WHAT IS NEEDED —
Give the number of lines in the records below that contain the word "AddressStore", and nothing more.

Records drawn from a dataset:
::::

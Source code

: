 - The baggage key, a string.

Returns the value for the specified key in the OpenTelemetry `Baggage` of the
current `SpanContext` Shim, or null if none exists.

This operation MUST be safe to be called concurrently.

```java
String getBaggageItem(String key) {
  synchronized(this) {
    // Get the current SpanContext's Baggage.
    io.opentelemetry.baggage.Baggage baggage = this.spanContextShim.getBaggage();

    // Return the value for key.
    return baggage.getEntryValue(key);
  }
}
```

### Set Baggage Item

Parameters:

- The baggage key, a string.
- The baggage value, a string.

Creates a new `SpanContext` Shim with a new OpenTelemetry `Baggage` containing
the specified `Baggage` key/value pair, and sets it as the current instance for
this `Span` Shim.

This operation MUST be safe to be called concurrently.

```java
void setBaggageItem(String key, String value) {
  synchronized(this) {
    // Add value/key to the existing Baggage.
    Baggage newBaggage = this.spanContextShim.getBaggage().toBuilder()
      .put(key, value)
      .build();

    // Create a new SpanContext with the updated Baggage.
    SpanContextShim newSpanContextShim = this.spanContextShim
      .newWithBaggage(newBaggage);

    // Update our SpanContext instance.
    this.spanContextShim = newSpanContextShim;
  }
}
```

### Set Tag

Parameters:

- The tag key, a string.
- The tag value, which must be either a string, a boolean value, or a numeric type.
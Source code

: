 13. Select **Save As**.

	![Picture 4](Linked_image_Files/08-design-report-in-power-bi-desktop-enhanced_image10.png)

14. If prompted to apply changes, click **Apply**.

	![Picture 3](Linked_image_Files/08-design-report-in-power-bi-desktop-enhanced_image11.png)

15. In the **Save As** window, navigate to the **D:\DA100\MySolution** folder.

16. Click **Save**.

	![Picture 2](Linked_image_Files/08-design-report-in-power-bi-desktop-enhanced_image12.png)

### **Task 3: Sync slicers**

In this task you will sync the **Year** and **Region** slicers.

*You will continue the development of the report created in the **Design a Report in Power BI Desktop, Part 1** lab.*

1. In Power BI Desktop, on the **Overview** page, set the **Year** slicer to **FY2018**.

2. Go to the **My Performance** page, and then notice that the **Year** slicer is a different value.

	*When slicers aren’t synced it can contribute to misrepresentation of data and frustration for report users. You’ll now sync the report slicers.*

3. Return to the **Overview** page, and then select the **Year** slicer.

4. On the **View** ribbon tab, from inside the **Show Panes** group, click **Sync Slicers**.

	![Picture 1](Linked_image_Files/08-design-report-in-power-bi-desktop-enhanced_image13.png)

::::

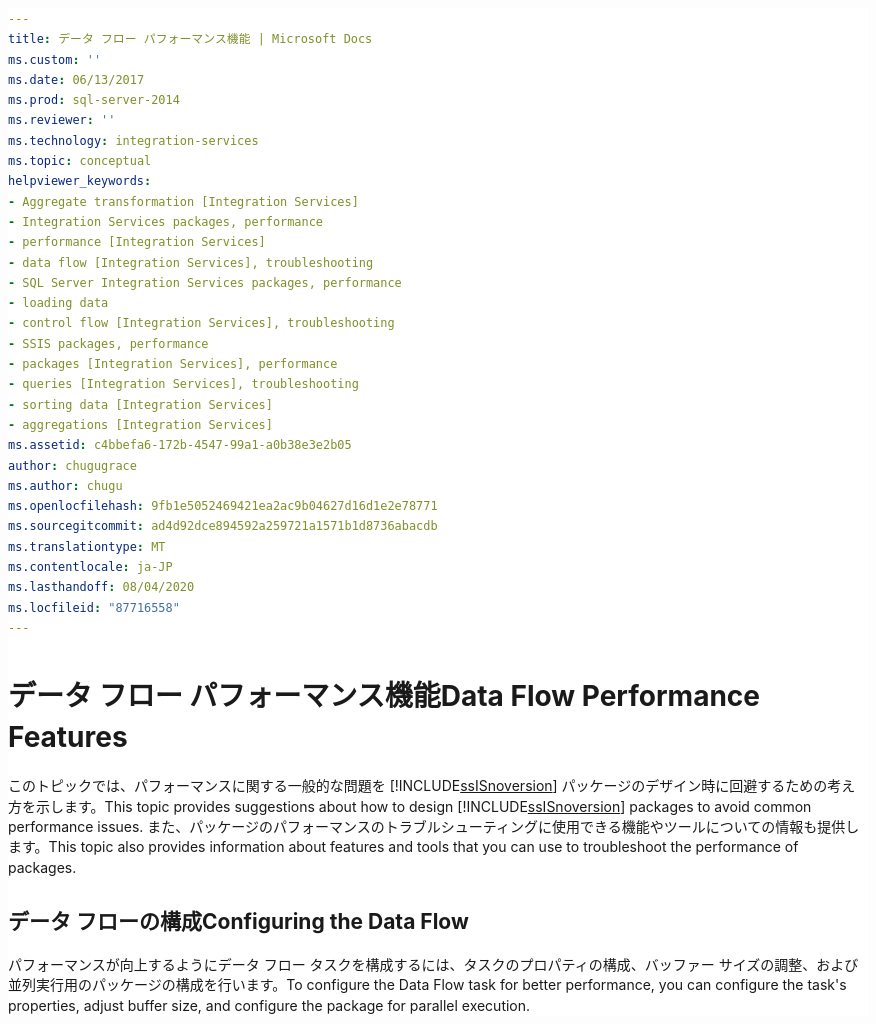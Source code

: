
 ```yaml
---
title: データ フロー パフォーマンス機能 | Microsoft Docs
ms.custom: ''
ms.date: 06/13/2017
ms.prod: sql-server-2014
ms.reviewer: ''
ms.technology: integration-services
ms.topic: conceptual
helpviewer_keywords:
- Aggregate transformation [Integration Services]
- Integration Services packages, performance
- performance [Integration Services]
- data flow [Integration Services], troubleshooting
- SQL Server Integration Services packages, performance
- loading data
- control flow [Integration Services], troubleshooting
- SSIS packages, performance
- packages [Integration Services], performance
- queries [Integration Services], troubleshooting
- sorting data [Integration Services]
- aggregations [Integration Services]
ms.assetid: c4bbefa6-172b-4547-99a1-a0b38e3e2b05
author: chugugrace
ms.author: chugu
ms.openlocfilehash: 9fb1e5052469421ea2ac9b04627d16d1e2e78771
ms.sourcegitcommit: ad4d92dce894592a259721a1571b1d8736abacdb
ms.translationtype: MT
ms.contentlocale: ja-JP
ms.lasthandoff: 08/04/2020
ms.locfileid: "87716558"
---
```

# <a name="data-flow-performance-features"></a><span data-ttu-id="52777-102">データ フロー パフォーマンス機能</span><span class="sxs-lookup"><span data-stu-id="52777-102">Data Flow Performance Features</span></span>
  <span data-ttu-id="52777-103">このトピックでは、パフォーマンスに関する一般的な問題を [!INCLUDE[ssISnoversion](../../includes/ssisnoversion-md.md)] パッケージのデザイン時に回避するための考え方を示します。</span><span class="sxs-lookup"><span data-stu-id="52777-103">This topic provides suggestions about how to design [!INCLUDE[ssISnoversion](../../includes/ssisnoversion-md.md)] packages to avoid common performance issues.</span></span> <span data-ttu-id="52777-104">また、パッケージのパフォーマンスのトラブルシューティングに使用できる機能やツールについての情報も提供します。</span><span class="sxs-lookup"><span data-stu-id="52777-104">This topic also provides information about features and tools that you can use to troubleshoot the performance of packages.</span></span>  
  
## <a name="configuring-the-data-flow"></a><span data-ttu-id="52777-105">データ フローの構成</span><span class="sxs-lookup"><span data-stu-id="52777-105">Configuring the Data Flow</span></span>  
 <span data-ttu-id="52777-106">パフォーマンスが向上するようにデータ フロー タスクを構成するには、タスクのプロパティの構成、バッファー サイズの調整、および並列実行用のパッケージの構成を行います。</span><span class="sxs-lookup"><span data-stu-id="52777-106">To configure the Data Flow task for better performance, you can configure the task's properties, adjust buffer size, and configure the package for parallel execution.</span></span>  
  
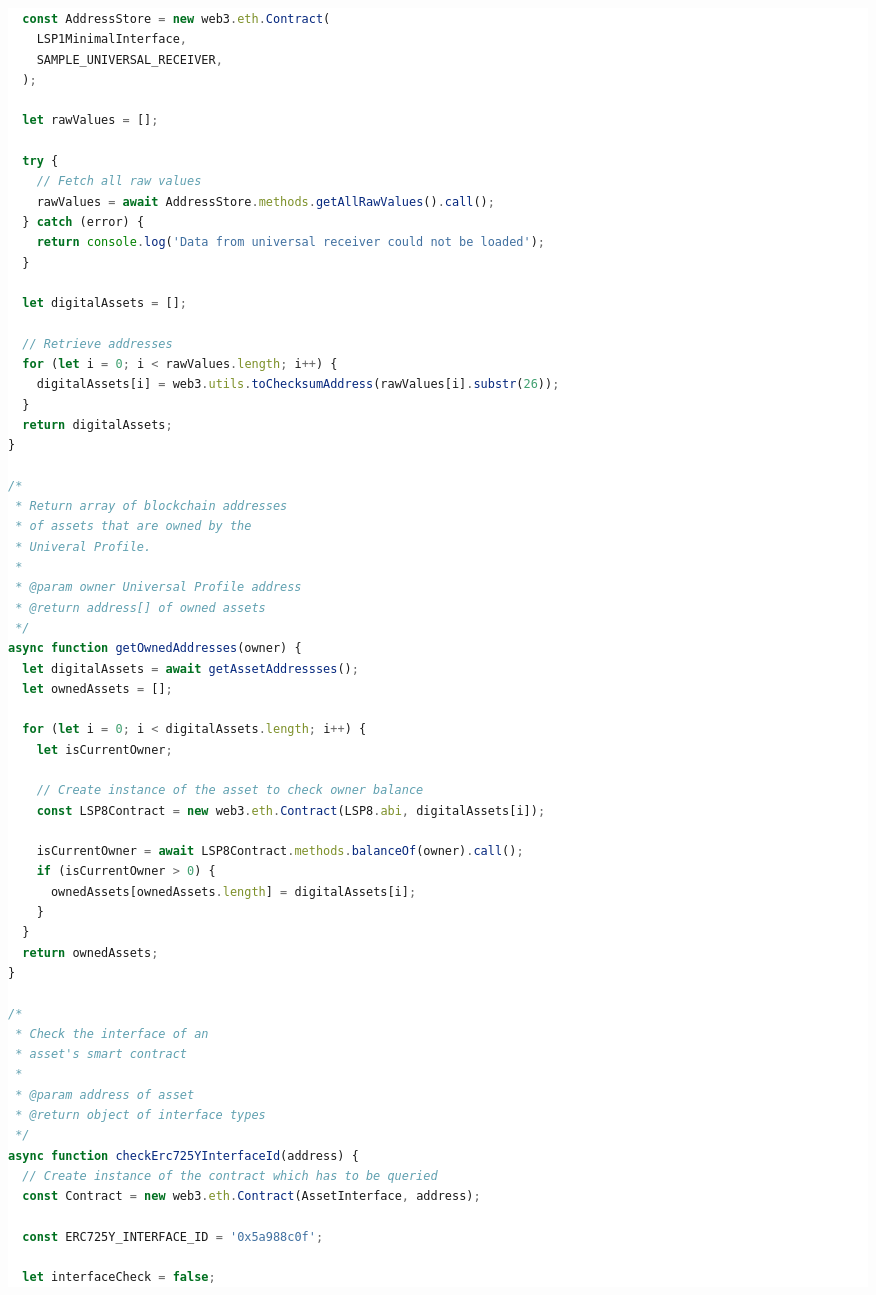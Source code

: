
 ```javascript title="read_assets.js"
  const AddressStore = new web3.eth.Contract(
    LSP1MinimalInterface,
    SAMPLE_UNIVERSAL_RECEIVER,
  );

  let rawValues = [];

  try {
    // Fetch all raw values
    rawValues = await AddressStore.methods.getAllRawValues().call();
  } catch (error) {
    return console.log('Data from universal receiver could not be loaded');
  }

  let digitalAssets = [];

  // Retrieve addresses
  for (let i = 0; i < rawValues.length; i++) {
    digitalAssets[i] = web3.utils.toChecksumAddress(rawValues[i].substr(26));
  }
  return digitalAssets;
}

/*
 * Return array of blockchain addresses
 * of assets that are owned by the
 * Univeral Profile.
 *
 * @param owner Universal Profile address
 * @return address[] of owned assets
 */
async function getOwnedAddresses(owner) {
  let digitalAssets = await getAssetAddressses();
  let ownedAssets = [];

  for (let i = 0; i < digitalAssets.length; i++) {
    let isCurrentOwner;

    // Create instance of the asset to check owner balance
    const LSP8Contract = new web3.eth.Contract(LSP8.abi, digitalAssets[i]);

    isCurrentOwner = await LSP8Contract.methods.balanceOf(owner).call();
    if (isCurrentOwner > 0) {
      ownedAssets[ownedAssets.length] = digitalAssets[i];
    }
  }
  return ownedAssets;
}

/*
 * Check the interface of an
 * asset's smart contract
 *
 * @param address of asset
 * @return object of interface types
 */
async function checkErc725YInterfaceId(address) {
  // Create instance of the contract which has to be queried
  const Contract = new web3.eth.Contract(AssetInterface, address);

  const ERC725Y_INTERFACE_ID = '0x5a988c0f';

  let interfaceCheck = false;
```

::::

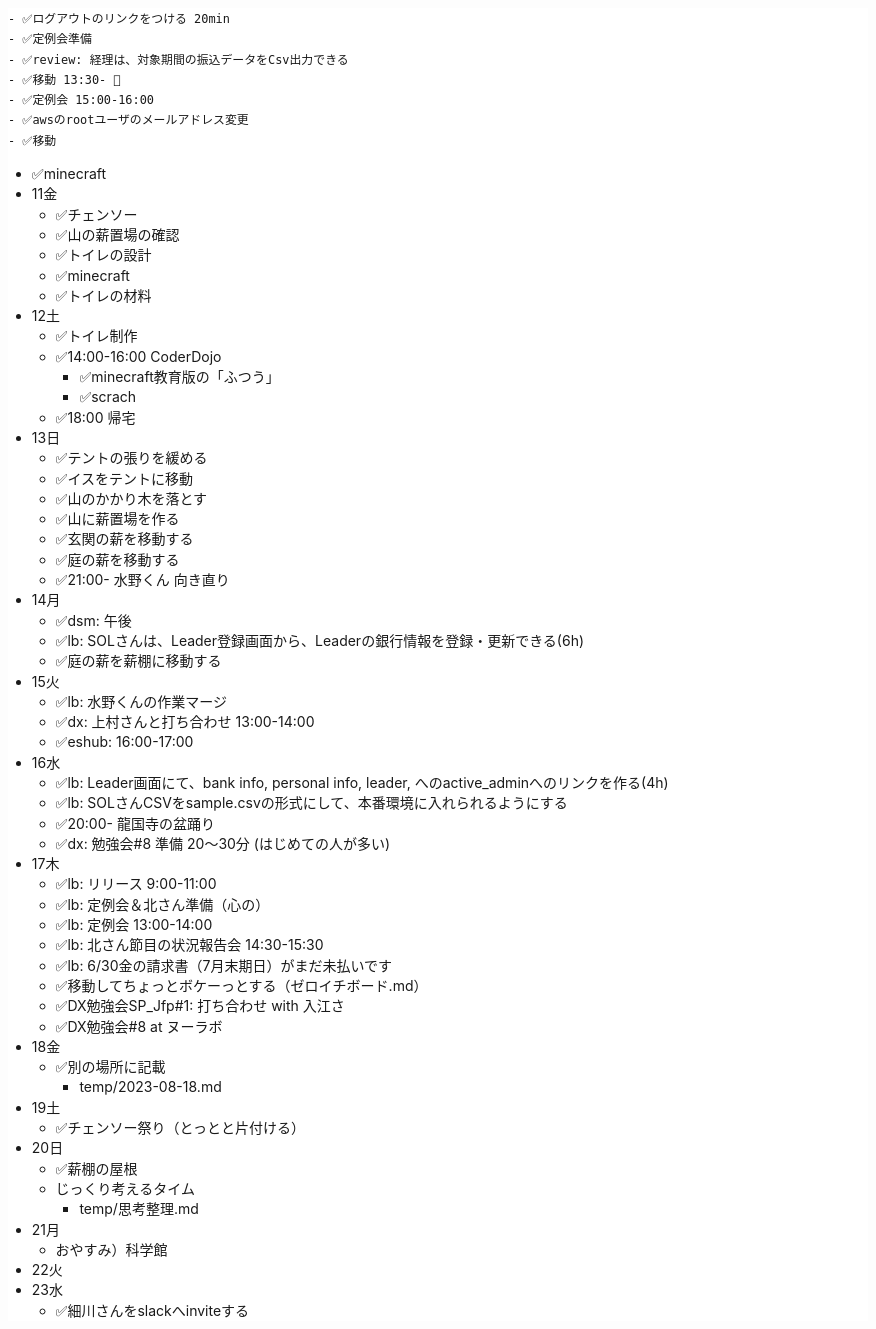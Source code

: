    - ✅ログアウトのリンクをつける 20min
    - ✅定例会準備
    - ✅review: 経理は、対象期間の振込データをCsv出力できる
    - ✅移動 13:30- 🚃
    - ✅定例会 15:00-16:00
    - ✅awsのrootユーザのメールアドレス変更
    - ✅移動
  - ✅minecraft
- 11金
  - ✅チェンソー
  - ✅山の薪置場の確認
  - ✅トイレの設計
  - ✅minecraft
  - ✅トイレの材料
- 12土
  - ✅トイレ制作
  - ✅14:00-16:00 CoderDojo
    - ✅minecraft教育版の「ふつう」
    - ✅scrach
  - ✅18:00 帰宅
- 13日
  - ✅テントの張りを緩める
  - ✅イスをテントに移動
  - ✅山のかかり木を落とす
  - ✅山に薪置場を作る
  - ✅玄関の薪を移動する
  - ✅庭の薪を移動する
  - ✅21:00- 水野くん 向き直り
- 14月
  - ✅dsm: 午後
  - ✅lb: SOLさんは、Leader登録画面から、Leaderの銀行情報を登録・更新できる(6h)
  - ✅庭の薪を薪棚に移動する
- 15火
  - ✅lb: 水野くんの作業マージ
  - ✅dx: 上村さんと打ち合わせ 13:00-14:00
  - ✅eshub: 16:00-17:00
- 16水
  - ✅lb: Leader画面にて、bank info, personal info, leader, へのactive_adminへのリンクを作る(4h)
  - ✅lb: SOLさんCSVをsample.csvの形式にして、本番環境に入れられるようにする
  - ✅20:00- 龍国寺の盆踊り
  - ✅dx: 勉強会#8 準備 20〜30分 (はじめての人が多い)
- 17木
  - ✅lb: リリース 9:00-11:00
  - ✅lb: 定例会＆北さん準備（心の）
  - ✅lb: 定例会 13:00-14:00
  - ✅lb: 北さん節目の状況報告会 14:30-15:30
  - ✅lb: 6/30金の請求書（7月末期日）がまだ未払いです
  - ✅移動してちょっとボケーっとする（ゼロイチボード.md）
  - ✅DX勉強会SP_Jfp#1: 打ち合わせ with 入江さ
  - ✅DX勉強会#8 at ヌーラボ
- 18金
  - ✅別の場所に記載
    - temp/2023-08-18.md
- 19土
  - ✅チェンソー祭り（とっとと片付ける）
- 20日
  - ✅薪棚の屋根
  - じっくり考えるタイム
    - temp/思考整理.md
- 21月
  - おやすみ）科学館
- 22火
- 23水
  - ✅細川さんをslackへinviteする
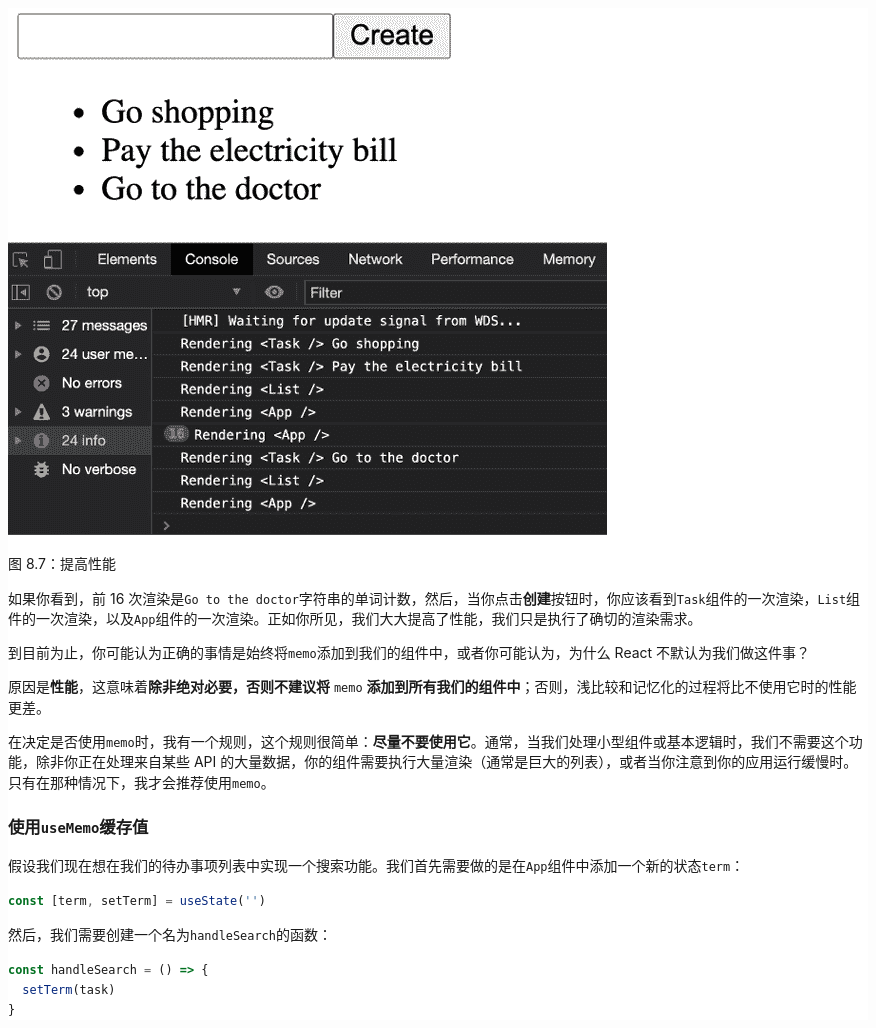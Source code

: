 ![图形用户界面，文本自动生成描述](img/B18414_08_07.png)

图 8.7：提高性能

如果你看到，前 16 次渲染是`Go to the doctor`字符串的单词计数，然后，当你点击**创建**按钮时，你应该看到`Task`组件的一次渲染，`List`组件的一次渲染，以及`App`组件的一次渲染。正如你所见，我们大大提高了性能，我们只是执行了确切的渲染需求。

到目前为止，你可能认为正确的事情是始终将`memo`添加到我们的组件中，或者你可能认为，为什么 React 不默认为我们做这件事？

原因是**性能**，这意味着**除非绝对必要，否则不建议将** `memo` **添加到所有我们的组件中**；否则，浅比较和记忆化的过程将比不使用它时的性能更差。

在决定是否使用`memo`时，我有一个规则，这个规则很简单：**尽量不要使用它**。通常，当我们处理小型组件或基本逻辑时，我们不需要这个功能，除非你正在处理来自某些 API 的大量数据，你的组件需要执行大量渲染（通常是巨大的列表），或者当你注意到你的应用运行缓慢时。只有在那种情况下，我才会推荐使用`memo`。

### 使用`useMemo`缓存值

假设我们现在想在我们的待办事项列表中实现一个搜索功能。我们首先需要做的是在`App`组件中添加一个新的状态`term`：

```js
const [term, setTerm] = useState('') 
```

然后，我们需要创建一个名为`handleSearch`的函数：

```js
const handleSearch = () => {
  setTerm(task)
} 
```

::::

TASK SOLUTION —
2